Your task: If a line in the records below contains the word "也就是说", return that line.

Listed entries:

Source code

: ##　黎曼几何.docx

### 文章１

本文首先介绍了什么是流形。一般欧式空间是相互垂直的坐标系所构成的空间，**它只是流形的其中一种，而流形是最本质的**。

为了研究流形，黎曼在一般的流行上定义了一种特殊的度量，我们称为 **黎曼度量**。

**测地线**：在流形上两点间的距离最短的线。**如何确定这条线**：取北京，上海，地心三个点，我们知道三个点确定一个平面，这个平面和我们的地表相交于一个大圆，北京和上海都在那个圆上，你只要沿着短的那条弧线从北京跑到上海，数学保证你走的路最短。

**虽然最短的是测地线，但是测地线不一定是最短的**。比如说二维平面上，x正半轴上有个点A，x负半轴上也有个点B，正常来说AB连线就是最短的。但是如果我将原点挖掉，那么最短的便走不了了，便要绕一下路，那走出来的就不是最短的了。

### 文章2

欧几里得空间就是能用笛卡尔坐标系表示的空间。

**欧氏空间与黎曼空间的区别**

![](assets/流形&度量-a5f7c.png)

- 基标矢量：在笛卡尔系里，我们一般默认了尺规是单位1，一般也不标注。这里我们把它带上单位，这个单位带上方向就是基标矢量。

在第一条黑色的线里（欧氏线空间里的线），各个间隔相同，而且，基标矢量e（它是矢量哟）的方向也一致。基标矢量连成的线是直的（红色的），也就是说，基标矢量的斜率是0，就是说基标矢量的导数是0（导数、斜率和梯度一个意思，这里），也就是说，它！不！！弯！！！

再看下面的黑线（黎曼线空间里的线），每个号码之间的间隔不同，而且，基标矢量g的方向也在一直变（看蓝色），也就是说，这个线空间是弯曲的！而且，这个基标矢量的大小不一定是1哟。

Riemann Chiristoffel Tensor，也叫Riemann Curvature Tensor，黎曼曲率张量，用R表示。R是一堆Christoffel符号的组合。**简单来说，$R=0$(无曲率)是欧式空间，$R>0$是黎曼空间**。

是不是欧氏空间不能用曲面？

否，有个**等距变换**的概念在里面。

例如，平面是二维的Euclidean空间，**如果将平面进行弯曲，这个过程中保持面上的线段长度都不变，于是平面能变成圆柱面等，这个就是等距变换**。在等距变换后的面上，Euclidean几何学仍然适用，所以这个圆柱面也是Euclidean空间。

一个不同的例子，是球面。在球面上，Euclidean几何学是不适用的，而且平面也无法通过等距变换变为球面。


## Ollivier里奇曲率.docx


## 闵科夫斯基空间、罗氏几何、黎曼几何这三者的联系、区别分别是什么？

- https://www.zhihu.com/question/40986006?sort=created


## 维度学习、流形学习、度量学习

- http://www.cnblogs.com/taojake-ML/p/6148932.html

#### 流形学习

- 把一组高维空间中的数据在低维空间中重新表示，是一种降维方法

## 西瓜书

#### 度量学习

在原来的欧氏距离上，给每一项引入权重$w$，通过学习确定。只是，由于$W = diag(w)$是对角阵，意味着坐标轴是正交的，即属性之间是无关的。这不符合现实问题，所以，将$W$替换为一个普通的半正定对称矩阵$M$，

Exercise result:
在第一条黑色的线里（欧氏线空间里的线），各个间隔相同，而且，基标矢量e（它是矢量哟）的方向也一致。基标矢量连成的线是直的（红色的），也就是说，基标矢量的斜率是0，就是说基标矢量的导数是0（导数、斜率和梯度一个意思，这里），也就是说，它！不！！弯！！！
再看下面的黑线（黎曼线空间里的线），每个号码之间的间隔不同，而且，基标矢量g的方向也在一直变（看蓝色），也就是说，这个线空间是弯曲的！而且，这个基标矢量的大小不一定是1哟。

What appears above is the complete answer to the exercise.